I drive the spindle at 3000rpm with a toothed belt so it still screams, but not so badly. Question is, what do you use for a non-screaming belt drive?
Ampflow Motors and Motor Controllers
Thanks for the info.
I wish to build something like the below picture, where the 8mm motor shaft is replaced with an 8mm shank er11 collet chuck. However I'm wondering about two questions.
1) How does the shaft fix to the motor? What is involved in replacing the shaft exactly, just whack the original out with a hammer and pop the new one in with another whack?
2) Why use such a long section of shaft extending from the bottom of the motor and then support it with additional bearings? Why not mount the chuck as far into the motor body as possible and dispense with the additional bearings? Like my hacked picture below.
2) its to remove ALL the play that you would normaly get with any plain brearing (translates into poor finishes & poor cutting performance)
the nature of cutting promotes resonance in a big way, it would be interesting to see how well you would get on with the simplified design you propose so it may be worth giving it a go if your only cutting wood
if you want a good finish on plastics and ally im pretty (99%) sure you would be disapointed
The standard 200watt motor that is blown only uses 1 bearing at each end... but then it isn't necessarily a good item to copy!
Edited to add... so what sort of bearings do I need to get? It would be nice to use ones with an outside diameter that fits a standard drill, so would 8mm ID x 12mm OD be suitable?
Last edited by Tenson; 05-08-2012 at 03:03 PM.
a typical hand wood router would have bearings that reflect the lack of need for exotic bearing setups
a dremmel tool would be the same... very good at what its designed for, attach it to a cnc router and the bearing slop may well show (dependant on the job your asking it to do)

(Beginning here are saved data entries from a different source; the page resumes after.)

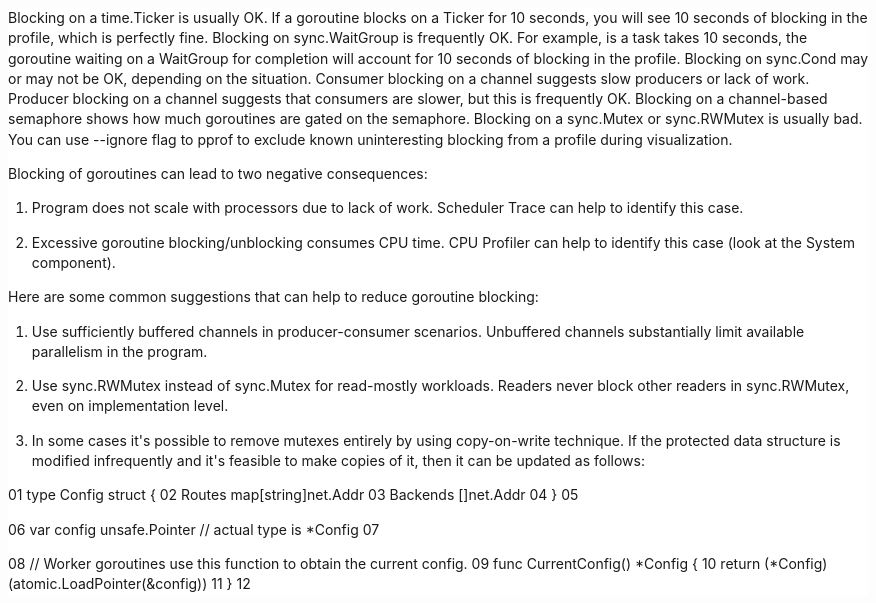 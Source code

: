  

Blocking on a time.Ticker is usually OK. If a goroutine blocks on a Ticker for 10 seconds, you will see 10 seconds of blocking in the profile, which is perfectly fine. Blocking on sync.WaitGroup is frequently OK. For example, is a task takes 10 seconds, the goroutine waiting on a WaitGroup for completion will account for 10 seconds of blocking in the profile. Blocking on sync.Cond may or may not be OK, depending on the situation. Consumer blocking on a channel suggests slow producers or lack of work. Producer blocking on a channel suggests that consumers are slower, but this is frequently OK. Blocking on a channel-based semaphore shows how much goroutines are gated on the semaphore. Blocking on a sync.Mutex or sync.RWMutex is usually bad. You can use --ignore flag to pprof to exclude known uninteresting blocking from a profile during visualization.

 

Blocking of goroutines can lead to two negative consequences:

1. Program does not scale with processors due to lack of work. Scheduler Trace can help to identify this case.

2. Excessive goroutine blocking/unblocking consumes CPU time. CPU Profiler can help to identify this case (look at the System component).

 

Here are some common suggestions that can help to reduce goroutine blocking:

 

1. Use sufficiently buffered channels in producer-consumer scenarios. Unbuffered channels substantially limit available parallelism in the program.

 

2. Use sync.RWMutex instead of sync.Mutex for read-mostly workloads. Readers never block other readers in sync.RWMutex, even on implementation level.

 

3. In some cases it's possible to remove mutexes entirely by using copy-on-write technique. If the protected data structure is modified infrequently and it's feasible to make copies of it, then it can be updated as follows:

01
type Config struct {
02
    Routes   map[string]net.Addr
03
    Backends []net.Addr
04
}
05
 
06
var config unsafe.Pointer  // actual type is *Config
07
 
08
// Worker goroutines use this function to obtain the current config.
09
func CurrentConfig() *Config {
10
    return (*Config)(atomic.LoadPointer(&config))
11
}
12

i lost bearing tension on one of my diy spindles and it took me ages to work out why i was getting a crap finish whilst fly cutting acetal
the play was tiny... the effect was an unusable finish
your cnc may be capable of extreme accuracy and have splendid stability... it would be a shame to throw that away on sloppy spindle bearings
that does not mean you shouldnt make the simplified spindle
just bear in mind the implications :)
So, do I need angular contact bearings for the spindle? It isn't too much work to make the extra support part. I think I'll still make it short though, perhaps them I only need the two bearings at the end. The original design used deep groove so I think I'll do the same. I can't find any angular contact types with such a small ID as 8mm.
Last edited by Tenson; 05-08-2012 at 05:00 PM.